I don't have one (on my sub amp, my front speakers have a 5Hz filter via my EQ ) and don't have any problems as a result, don't have one in the house either, also in a big ported box tuned to the mid-20's.

My SS Rubicon 5.800 had one.


----------



## avanti1960 (Sep 24, 2011)

My amp came with a 30hz infrasonic filter (JL HD900/5, 500 watts to the sub channel). 

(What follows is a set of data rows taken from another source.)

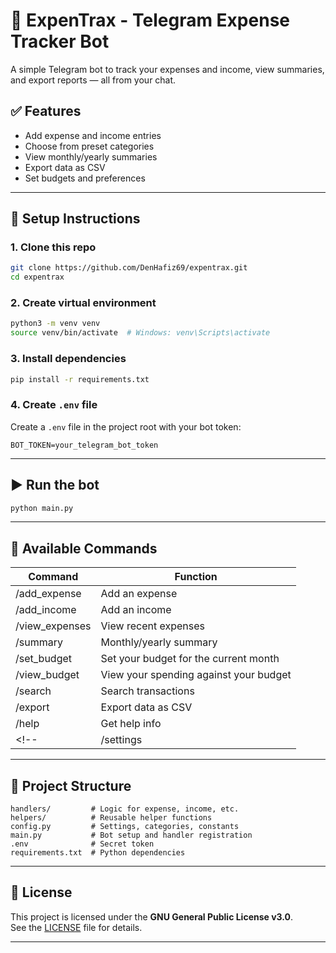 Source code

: # 💸 ExpenTrax - Telegram Expense Tracker Bot

A simple Telegram bot to track your expenses and income, view summaries, and export reports — all from your chat.

## ✅ Features

- Add expense and income entries
- Choose from preset categories
- View monthly/yearly summaries
- Export data as CSV
- Set budgets and preferences

---

## 🚀 Setup Instructions

### 1. Clone this repo
```bash
git clone https://github.com/DenHafiz69/expentrax.git
cd expentrax
```

### 2. Create virtual environment
```bash
python3 -m venv venv
source venv/bin/activate  # Windows: venv\Scripts\activate
```

### 3. Install dependencies
```bash
pip install -r requirements.txt
```

### 4. Create `.env` file
Create a `.env` file in the project root with your bot token:
```
BOT_TOKEN=your_telegram_bot_token
```

---

## ▶️ Run the bot
```bash
python main.py
```

---

## 🤖 Available Commands

| Command        | Function                     |
|----------------|------------------------------|
| /add_expense   | Add an expense               |
| /add_income    | Add an income                |
| /view_expenses | View recent expenses         |
| /summary       | Monthly/yearly summary       |
| /set_budget    | Set your budget for the current month |
| /view_budget   | View your spending against your budget |
| /search        | Search transactions          |
| /export        | Export data as CSV           |
| /help          | Get help info                |
<!-- | /settings      | Currency, timezone, etc.     | -->

---

## 📁 Project Structure

```
handlers/         # Logic for expense, income, etc.
helpers/          # Reusable helper functions
config.py         # Settings, categories, constants
main.py           # Bot setup and handler registration
.env              # Secret token
requirements.txt  # Python dependencies
```

---

## 📄 License

This project is licensed under the **GNU General Public License v3.0**.  
See the [LICENSE](LICENSE) file for details.

---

At first running a ported sub I did not know if I should use it or not- the overwhelming recommendation was to definitely use it for a ported sub to protect the woofer from unwanted travel when subjected to ultra low frequency rumble. 
Since I like the deep ultra low frequencies (or thought I did) I ran the 12" ported with the infrasonic off. Then I enabled the filter. The bass tightness, quickness and overall sound quality improved noticeably. It was definitely a keeper for ported enclosures. 
Then due to cargo space constraints I built a sealed enclosure for the 12" which was much lower in profile and smaller in enclosure volume. 
Because the box was now sealed, I switched off the infrasonic filter. This lasted for about 10 minutes- I could sense the woofer was pulsing on subsonic input and that it was kind of like turntable rumble from the days of vinyl- not what you want to hear. The bass was OK but I expected a much tighter sound because of the sealed enclosure. 
So I switched the filter back on. Boom- the SQ even in a sealed enclosure was much more enjoyable, musical, responsive and just better with the filter activated. Maybe it has to do with this particular amp and the specifics of the frequency and slope- I don't really know- but JL is working some magic with this amp and infrasonic filter and I will not run without it ever again- sealed or ported.


----------



## nosaj122081 (Apr 7, 2012)

avanti1960 said:


> My amp came with a 30hz infrasonic filter (JL HD900/5, 500 watts to the sub channel).
> 
> At first running a ported sub I did not know if I should use it or not- the overwhelming recommendation was to definitely use it for a ported sub to protect the woofer from unwanted travel when subjected to ultra low frequency rumble.
> Since I like the deep ultra low frequencies (or thought I did) I ran the 12" ported with the infrasonic off. Then I enabled the filter. The bass tightness, quickness and overall sound quality improved noticeably. It was definitely a keeper for ported enclosures.
> ...


You got me thinkin' I might have to try it now... My P300-1 has an input impedance of 20kΩ (so says the manual), by my math a 20Hz 1st order HPF would need a .4μF cap, I happen to have a .33μF mylar cap sitting right in front of me, some number crunching says that would make for a 24Hz HPF (pretty damn perfect for my tuned frequency). Dunno if I'll get to it tonight, but I'll wire this cap up and come back with results.

I don't have any inductors, otherwise I'd go 2nd, so 1st order is my only option (for free).


----------